- [WHAT IS EXPECTED] Copy out every line of the records in which "improved" can be found.

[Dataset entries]

==========

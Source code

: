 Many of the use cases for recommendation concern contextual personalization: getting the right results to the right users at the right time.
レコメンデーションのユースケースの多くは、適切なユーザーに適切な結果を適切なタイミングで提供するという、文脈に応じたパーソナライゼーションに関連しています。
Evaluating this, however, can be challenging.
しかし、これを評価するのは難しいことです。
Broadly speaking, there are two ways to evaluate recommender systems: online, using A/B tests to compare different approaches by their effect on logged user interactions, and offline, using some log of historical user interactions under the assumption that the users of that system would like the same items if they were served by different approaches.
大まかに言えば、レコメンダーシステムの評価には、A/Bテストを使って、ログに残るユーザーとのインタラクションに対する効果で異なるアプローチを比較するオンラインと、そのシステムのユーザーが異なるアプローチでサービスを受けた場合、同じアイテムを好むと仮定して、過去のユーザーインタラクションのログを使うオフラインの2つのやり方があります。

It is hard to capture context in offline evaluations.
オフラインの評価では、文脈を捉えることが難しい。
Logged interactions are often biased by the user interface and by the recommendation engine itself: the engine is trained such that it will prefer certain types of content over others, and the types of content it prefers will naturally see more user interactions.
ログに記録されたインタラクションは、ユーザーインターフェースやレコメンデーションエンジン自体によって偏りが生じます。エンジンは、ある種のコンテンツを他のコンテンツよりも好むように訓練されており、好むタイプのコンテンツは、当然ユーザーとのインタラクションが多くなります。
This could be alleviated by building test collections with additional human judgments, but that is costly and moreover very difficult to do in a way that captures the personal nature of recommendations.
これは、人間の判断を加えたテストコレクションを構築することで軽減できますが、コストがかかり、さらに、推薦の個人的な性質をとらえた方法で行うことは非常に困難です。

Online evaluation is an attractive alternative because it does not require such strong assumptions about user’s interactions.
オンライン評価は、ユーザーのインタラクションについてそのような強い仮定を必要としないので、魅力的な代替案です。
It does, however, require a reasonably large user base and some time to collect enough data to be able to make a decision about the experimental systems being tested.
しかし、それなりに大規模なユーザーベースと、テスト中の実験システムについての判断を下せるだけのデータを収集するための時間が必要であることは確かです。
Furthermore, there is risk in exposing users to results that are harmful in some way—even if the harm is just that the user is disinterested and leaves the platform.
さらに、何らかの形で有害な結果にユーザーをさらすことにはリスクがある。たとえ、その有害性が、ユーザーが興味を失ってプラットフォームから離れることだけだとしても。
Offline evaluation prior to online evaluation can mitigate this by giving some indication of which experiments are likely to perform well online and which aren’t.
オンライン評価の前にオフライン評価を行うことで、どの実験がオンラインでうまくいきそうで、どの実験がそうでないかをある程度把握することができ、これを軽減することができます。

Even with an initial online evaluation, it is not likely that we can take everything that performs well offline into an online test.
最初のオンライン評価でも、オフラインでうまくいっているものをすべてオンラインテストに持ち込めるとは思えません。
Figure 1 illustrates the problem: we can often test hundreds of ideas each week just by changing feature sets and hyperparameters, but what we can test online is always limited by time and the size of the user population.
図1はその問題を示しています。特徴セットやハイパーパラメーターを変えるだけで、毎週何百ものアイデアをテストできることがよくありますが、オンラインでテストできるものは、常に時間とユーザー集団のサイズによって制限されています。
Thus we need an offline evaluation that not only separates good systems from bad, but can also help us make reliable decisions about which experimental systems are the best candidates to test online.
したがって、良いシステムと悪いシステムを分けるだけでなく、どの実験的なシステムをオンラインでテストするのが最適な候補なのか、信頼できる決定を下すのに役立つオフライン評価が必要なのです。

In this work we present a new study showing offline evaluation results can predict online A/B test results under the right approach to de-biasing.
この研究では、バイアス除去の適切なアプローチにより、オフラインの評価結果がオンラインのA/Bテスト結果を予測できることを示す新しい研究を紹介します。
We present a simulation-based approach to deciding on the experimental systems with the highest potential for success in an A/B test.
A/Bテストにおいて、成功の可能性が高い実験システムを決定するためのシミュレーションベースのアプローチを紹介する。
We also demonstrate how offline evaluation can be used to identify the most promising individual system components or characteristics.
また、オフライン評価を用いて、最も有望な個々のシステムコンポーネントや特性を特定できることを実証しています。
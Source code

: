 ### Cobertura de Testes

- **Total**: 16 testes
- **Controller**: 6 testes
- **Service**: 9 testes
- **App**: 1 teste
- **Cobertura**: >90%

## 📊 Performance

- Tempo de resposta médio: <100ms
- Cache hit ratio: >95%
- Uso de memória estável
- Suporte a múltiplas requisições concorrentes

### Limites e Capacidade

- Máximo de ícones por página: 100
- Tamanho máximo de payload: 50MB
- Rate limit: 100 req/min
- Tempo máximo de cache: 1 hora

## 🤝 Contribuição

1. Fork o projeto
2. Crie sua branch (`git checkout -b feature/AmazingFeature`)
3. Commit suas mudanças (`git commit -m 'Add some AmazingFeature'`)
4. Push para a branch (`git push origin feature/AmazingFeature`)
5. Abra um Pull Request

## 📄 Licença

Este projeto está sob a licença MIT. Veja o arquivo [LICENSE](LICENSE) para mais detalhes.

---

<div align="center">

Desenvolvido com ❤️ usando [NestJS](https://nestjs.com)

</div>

==========

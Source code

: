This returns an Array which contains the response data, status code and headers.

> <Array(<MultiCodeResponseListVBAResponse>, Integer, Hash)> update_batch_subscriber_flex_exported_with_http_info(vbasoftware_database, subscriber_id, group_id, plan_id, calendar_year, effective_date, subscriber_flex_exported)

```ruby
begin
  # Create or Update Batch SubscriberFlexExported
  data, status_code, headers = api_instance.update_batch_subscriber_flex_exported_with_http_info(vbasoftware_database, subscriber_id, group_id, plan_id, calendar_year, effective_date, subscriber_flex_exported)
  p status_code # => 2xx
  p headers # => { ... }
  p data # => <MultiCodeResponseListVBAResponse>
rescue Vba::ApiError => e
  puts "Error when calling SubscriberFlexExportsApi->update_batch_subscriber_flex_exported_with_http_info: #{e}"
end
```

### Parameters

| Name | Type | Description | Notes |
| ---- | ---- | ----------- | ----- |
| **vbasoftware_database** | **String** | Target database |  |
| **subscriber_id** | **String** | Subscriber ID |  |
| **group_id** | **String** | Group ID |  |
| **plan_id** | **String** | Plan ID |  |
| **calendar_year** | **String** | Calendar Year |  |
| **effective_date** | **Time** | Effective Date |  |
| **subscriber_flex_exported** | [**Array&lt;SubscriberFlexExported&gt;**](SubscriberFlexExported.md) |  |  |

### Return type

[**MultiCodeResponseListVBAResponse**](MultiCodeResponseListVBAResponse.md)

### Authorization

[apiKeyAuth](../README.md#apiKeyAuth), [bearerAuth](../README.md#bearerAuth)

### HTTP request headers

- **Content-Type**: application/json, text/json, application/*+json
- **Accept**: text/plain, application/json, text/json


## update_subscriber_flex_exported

==========

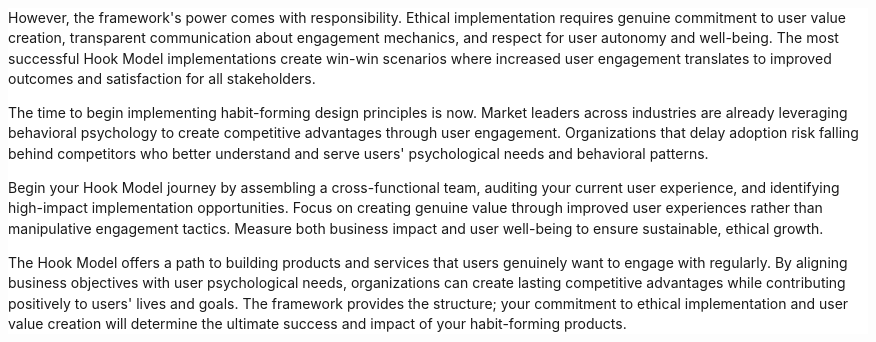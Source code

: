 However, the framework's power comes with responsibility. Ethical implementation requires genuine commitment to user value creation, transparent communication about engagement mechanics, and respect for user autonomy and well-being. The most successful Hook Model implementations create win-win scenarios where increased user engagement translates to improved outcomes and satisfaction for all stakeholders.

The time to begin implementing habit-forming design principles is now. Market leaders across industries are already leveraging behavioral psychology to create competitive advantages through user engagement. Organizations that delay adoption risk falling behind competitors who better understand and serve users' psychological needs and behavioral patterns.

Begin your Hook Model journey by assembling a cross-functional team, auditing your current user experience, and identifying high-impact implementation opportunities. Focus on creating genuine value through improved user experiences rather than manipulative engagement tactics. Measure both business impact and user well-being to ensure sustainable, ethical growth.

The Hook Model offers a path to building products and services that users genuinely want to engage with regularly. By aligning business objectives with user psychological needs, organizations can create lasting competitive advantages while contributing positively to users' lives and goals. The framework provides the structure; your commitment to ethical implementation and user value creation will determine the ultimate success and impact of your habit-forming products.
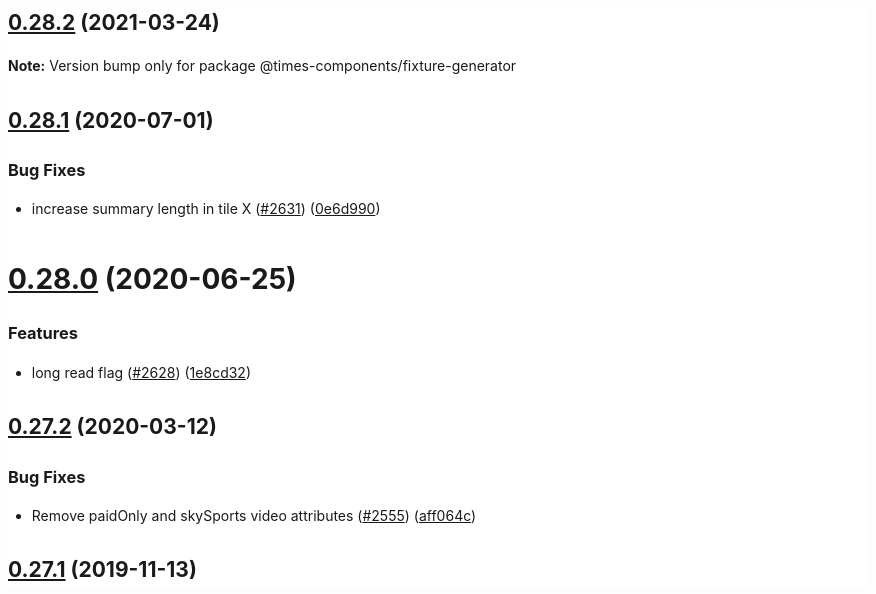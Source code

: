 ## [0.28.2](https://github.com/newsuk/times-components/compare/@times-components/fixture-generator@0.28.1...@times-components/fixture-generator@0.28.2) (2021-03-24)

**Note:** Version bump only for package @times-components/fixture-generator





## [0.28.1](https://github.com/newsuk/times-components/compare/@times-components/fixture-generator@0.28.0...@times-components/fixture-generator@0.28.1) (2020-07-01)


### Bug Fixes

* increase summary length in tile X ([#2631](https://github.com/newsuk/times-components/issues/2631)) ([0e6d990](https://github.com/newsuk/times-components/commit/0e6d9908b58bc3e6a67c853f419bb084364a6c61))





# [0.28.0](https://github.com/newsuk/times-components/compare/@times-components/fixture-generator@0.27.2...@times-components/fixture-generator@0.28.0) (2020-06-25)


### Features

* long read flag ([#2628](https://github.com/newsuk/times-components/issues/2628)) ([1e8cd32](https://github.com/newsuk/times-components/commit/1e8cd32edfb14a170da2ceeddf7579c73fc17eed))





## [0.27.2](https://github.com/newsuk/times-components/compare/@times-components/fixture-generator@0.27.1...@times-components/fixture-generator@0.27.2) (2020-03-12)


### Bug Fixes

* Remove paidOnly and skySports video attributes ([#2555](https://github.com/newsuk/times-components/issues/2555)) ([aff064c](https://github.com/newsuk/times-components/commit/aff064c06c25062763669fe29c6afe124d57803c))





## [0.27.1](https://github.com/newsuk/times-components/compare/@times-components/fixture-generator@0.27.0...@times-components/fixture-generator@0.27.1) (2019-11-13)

==========

- [RESPONSE]
: However, the framework's power comes with responsibility. Ethical implementation requires genuine commitment to user value creation, transparent communication about engagement mechanics, and respect for user autonomy and well-being. The most successful Hook Model implementations create win-win scenarios where increased user engagement translates to improved outcomes and satisfaction for all stakeholders.
Begin your Hook Model journey by assembling a cross-functional team, auditing your current user experience, and identifying high-impact implementation opportunities. Focus on creating genuine value through improved user experiences rather than manipulative engagement tactics. Measure both business impact and user well-being to ensure sustainable, ethical growth.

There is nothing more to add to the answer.